__REQUIREMENT__. Each entry below needs to be transcribed verbatim; the images should not appear.

__SUPPLIED DATA__.
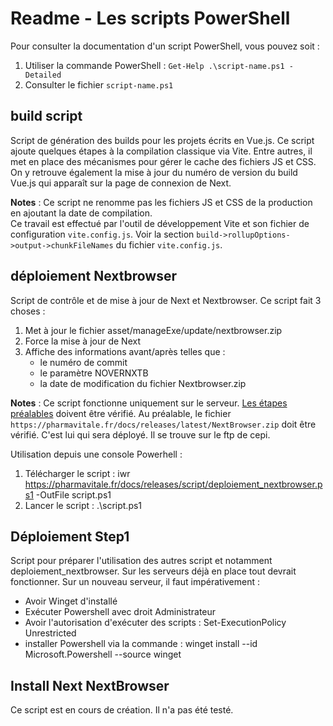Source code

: # Readme - Les scripts PowerShell

Pour consulter la documentation d'un script PowerShell, vous pouvez soit :

1. Utiliser la commande PowerShell : `Get-Help .\script-name.ps1 -Detailed`
2. Consulter le fichier `script-name.ps1`

## build script

Script de génération des builds pour les projets écrits en Vue.js.
Ce script ajoute quelques étapes à la compilation classique via Vite.
Entre autres, il met en place des mécanismes pour gérer le cache des fichiers JS et CSS.
On y retrouve également la mise à jour du numéro de version du build Vue.js qui apparaît sur la page de connexion de Next.

**Notes** :
Ce script ne renomme pas les fichiers JS et CSS de la production en ajoutant la date de compilation.  
Ce travail est effectué par l'outil de développement Vite et son fichier de configuration `vite.config.js`.
Voir la section `build->rollupOptions->output->chunkFileNames` du fichier `vite.config.js`.

## déploiement Nextbrowser

Script de contrôle et de mise à jour de Next et Nextbrowser.
Ce script fait 3 choses : 

1. Met à jour le fichier asset/manageExe/update/nextbrowser.zip
2. Force la mise à jour de Next 
3. Affiche des informations avant/après telles que :
    - le numéro de commit
    - le paramètre NOVERNXTB 
    - la date de modification du fichier Nextbrowser.zip 

**Notes** :
Ce script fonctionne uniquement sur le serveur.
[Les étapes préalables](#déploiement-step1) doivent être vérifié. 
Au préalable, le fichier `https://pharmavitale.fr/docs/releases/latest/NextBrowser.zip` doit être vérifié.
C'est lui qui sera déployé. Il se trouve sur le ftp de cepi.

Utilisation depuis une console Powerhell :

1. Télécharger le script : iwr https://pharmavitale.fr/docs/releases/script/deploiement_nextbrowser.ps1 -OutFile script.ps1
2. Lancer le script : .\script.ps1

## Déploiement Step1

Script pour préparer l'utilisation des autres script et notamment deploiement_nextbrowser.
Sur les serveurs déjà en place tout devrait fonctionner.
Sur un nouveau serveur, il faut impérativement :

- Avoir Winget d'installé
- Exécuter Powershell avec droit Administrateur
- Avoir l'autorisation d'exécuter des scripts : Set-ExecutionPolicy Unrestricted
- installer Powershell via la commande : winget install --id Microsoft.Powershell --source winget


## Install Next NextBrowser

Ce script est en cours de création. Il n'a pas été testé.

__TASK OUTPUT__.
Source code

: # Readme - Les scripts PowerShell

Pour consulter la documentation d'un script PowerShell, vous pouvez soit :

1. Utiliser la commande PowerShell : `Get-Help .\script-name.ps1 -Detailed`
2. Consulter le fichier `script-name.ps1`

## build script

Script de génération des builds pour les projets écrits en Vue.js.
Ce script ajoute quelques étapes à la compilation classique via Vite.
Entre autres, il met en place des mécanismes pour gérer le cache des fichiers JS et CSS.
On y retrouve également la mise à jour du numéro de version du build Vue.js qui apparaît sur la page de connexion de Next.

**Notes** :
Ce script ne renomme pas les fichiers JS et CSS de la production en ajoutant la date de compilation.  
Ce travail est effectué par l'outil de développement Vite et son fichier de configuration `vite.config.js`.
Voir la section `build->rollupOptions->output->chunkFileNames` du fichier `vite.config.js`.

## déploiement Nextbrowser

Script de contrôle et de mise à jour de Next et Nextbrowser.
Ce script fait 3 choses : 

1. Met à jour le fichier asset/manageExe/update/nextbrowser.zip
2. Force la mise à jour de Next 
3. Affiche des informations avant/après telles que :
    - le numéro de commit
    - le paramètre NOVERNXTB 
    - la date de modification du fichier Nextbrowser.zip 

**Notes** :
Ce script fonctionne uniquement sur le serveur.
[Les étapes préalables](#déploiement-step1) doivent être vérifié. 
Au préalable, le fichier `https://pharmavitale.fr/docs/releases/latest/NextBrowser.zip` doit être vérifié.
C'est lui qui sera déployé. Il se trouve sur le ftp de cepi.

Utilisation depuis une console Powerhell :

1. Télécharger le script : iwr https://pharmavitale.fr/docs/releases/script/deploiement_nextbrowser.ps1 -OutFile script.ps1
2. Lancer le script : .\script.ps1

## Déploiement Step1

Script pour préparer l'utilisation des autres script et notamment deploiement_nextbrowser.
Sur les serveurs déjà en place tout devrait fonctionner.
Sur un nouveau serveur, il faut impérativement :

- Avoir Winget d'installé
- Exécuter Powershell avec droit Administrateur
- Avoir l'autorisation d'exécuter des scripts : Set-ExecutionPolicy Unrestricted
- installer Powershell via la commande : winget install --id Microsoft.Powershell --source winget


## Install Next NextBrowser

Ce script est en cours de création. Il n'a pas été testé.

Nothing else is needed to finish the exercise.